(Dataset entries)
=== Begin Enclosure ===

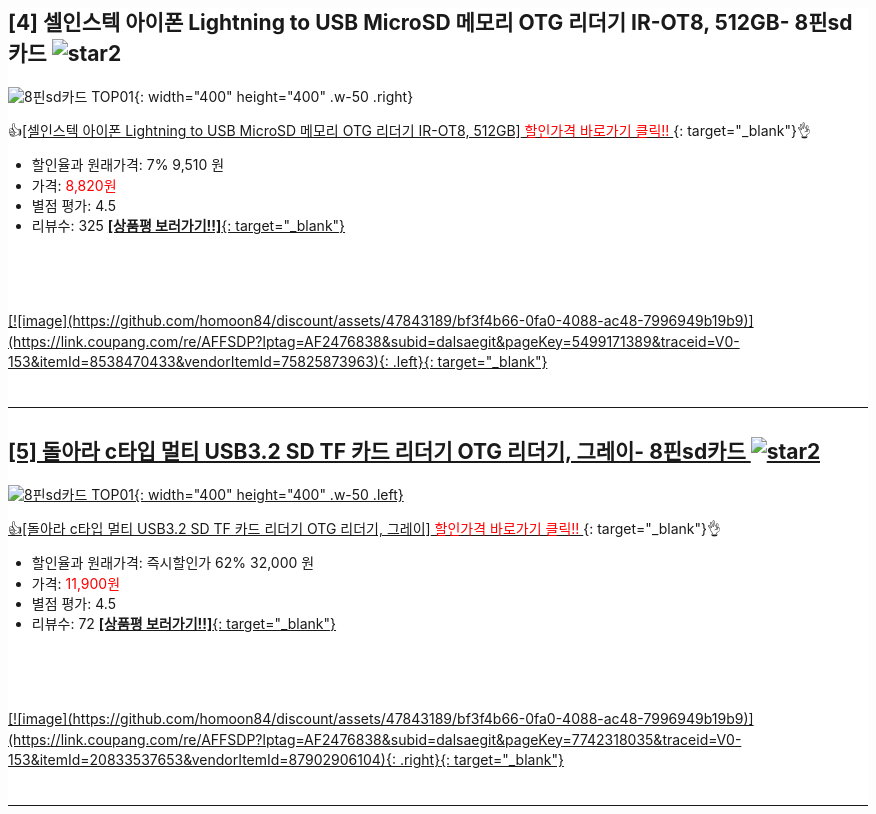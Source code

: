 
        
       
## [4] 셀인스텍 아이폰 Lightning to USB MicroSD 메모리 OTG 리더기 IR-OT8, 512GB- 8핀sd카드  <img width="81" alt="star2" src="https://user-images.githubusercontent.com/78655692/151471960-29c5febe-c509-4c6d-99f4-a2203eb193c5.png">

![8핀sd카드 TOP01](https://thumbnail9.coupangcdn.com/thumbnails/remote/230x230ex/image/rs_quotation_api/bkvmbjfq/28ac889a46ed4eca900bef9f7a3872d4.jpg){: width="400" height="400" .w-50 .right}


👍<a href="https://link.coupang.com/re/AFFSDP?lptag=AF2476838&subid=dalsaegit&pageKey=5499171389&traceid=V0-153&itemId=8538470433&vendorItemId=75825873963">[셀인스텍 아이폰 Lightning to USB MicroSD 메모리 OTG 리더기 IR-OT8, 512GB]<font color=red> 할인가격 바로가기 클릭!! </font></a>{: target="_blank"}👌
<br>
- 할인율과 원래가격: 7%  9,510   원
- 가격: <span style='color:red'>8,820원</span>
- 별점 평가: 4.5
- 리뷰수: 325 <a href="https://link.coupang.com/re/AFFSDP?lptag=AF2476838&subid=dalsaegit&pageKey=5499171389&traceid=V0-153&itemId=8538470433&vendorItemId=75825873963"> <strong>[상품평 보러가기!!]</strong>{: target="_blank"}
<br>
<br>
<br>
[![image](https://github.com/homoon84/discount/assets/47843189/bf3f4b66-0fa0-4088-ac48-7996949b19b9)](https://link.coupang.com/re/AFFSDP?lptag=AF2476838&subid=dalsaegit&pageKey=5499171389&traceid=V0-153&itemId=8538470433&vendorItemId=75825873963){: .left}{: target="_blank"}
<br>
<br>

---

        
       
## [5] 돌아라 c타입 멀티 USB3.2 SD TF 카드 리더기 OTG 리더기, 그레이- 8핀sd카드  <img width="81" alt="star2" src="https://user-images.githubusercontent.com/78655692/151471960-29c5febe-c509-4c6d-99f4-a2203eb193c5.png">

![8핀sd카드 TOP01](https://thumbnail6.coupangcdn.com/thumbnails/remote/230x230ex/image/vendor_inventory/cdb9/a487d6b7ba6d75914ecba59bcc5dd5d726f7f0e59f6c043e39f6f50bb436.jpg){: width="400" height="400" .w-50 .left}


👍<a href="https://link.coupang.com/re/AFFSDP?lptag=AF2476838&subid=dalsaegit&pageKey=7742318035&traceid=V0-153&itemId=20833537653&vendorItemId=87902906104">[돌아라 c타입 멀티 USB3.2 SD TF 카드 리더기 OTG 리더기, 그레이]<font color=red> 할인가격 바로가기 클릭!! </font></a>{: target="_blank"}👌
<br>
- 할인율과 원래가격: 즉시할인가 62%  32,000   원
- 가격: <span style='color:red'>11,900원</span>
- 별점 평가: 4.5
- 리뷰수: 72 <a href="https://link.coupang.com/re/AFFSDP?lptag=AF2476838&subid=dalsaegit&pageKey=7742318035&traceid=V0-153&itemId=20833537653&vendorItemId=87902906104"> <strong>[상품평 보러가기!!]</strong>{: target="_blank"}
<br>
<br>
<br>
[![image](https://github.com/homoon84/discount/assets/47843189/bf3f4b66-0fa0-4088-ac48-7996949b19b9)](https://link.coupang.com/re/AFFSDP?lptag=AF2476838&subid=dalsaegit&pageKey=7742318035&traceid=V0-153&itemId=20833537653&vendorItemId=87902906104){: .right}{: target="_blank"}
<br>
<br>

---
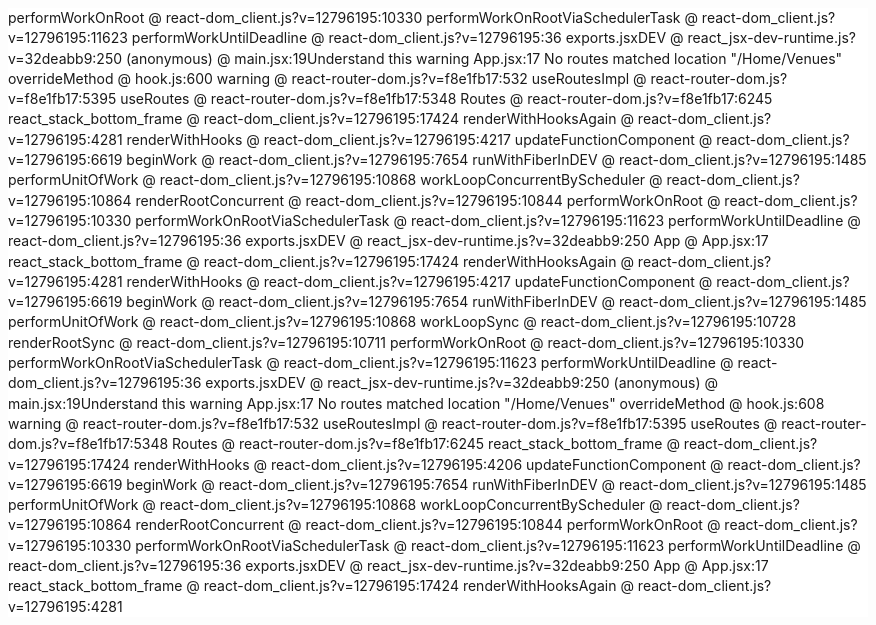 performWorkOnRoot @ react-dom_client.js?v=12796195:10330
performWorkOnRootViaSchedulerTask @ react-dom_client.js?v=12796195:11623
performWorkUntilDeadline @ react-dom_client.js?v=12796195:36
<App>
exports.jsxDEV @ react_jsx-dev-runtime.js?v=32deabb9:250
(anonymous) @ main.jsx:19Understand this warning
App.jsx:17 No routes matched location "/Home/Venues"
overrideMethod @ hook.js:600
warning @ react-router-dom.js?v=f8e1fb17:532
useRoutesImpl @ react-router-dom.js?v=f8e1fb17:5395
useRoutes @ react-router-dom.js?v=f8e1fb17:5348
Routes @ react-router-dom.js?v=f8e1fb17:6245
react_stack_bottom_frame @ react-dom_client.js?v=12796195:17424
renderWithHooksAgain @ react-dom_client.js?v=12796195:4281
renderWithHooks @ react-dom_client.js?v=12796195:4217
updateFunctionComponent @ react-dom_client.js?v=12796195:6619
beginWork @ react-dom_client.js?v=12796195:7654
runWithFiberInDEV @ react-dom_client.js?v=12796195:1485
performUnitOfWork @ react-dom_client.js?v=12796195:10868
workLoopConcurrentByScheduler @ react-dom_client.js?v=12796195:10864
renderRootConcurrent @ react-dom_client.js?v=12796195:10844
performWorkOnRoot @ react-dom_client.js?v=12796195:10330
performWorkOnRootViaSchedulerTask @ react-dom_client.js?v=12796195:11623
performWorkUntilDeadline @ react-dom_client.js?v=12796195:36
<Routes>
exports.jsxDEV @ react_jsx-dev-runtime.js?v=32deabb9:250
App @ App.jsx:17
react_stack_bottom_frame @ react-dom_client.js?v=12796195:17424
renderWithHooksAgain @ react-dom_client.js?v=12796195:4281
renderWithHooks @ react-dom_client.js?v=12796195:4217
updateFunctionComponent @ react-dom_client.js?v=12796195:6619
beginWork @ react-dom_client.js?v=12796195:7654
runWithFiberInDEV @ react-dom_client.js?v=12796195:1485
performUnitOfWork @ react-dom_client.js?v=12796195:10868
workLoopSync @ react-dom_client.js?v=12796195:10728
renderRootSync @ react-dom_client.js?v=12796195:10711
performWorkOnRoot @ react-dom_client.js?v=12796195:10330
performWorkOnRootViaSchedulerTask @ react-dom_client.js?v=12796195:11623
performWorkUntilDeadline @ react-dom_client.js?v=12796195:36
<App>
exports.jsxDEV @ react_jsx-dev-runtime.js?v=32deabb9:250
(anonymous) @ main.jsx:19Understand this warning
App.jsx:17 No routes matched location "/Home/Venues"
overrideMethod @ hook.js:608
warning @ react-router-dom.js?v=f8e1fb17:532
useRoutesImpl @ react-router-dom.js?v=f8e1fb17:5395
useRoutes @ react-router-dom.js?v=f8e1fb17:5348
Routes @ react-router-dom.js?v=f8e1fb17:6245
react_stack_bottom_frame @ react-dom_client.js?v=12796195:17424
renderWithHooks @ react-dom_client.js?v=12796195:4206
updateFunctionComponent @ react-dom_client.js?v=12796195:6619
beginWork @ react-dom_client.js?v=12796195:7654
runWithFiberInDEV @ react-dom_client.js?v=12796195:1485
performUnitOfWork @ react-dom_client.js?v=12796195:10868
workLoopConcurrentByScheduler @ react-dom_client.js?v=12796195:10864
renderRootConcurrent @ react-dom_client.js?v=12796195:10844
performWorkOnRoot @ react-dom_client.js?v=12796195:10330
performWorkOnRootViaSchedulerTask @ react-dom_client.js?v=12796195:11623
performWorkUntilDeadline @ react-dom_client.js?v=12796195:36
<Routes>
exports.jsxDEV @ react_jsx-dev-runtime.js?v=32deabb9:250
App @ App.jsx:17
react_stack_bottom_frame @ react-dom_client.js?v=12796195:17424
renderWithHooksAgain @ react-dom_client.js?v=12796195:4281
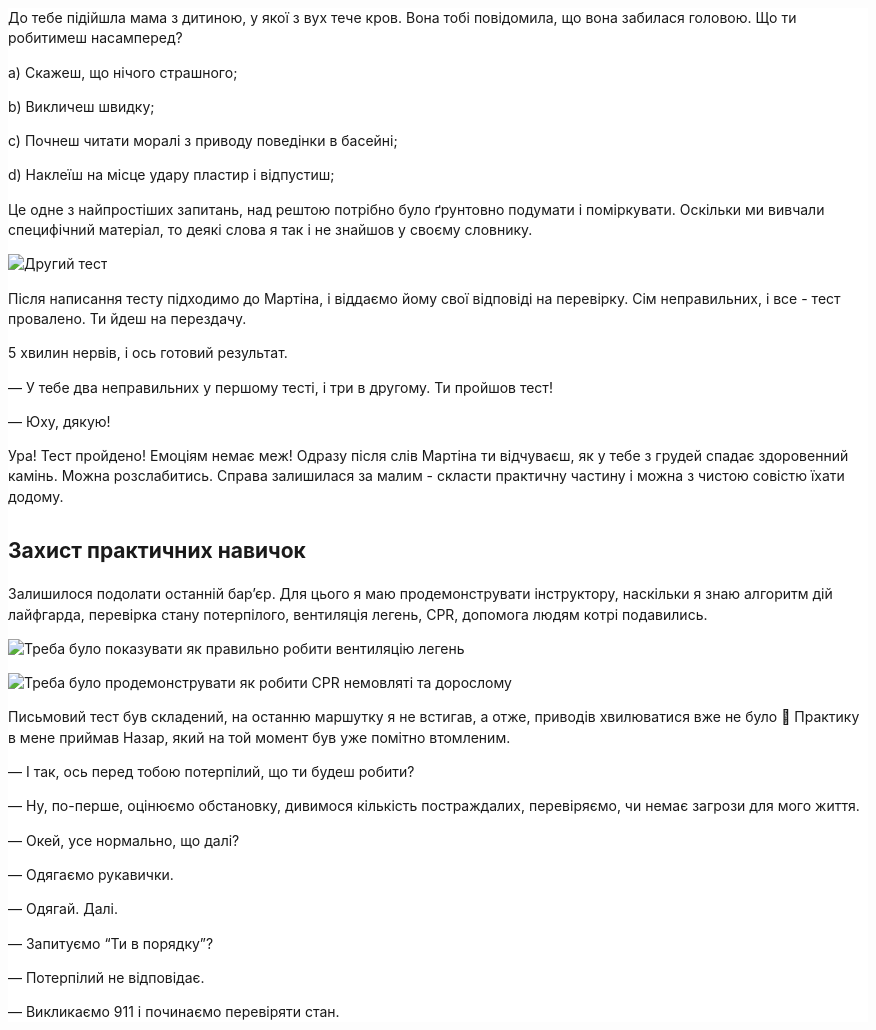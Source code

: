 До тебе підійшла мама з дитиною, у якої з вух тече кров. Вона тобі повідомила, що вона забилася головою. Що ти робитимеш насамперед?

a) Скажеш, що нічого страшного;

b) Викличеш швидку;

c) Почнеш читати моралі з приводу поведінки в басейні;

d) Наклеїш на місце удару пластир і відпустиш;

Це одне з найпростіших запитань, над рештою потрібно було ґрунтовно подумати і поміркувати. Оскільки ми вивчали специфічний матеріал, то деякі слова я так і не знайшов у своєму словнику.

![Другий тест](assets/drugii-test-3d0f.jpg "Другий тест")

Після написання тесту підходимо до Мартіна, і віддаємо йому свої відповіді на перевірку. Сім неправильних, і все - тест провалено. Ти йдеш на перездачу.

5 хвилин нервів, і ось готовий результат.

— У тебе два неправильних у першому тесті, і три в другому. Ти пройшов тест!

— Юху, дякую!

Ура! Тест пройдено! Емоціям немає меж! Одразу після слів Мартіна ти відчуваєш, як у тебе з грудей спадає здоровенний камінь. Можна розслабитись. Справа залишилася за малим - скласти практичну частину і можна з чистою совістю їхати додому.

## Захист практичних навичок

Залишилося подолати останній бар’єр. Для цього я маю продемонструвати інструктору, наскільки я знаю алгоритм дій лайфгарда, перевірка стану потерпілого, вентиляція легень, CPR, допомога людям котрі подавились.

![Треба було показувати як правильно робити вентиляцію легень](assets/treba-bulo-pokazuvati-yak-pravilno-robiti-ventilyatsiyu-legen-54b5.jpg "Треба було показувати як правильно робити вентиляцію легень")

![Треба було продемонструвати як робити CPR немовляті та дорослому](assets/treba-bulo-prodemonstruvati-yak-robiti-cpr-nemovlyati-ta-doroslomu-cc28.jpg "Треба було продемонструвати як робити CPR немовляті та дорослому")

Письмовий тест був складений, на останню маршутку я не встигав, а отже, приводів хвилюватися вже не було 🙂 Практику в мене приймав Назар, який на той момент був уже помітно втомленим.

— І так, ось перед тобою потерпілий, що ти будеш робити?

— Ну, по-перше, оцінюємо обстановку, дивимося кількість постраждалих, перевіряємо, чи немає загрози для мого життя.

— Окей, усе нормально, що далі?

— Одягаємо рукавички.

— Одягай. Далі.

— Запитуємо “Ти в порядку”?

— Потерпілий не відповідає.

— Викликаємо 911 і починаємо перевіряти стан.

=== End Enclosure ===

From the entries, report every line in which the string "style" occurs.

- 가격: <span style='color:red'>8,820원</span>
- 가격: <span style='color:red'>11,900원</span>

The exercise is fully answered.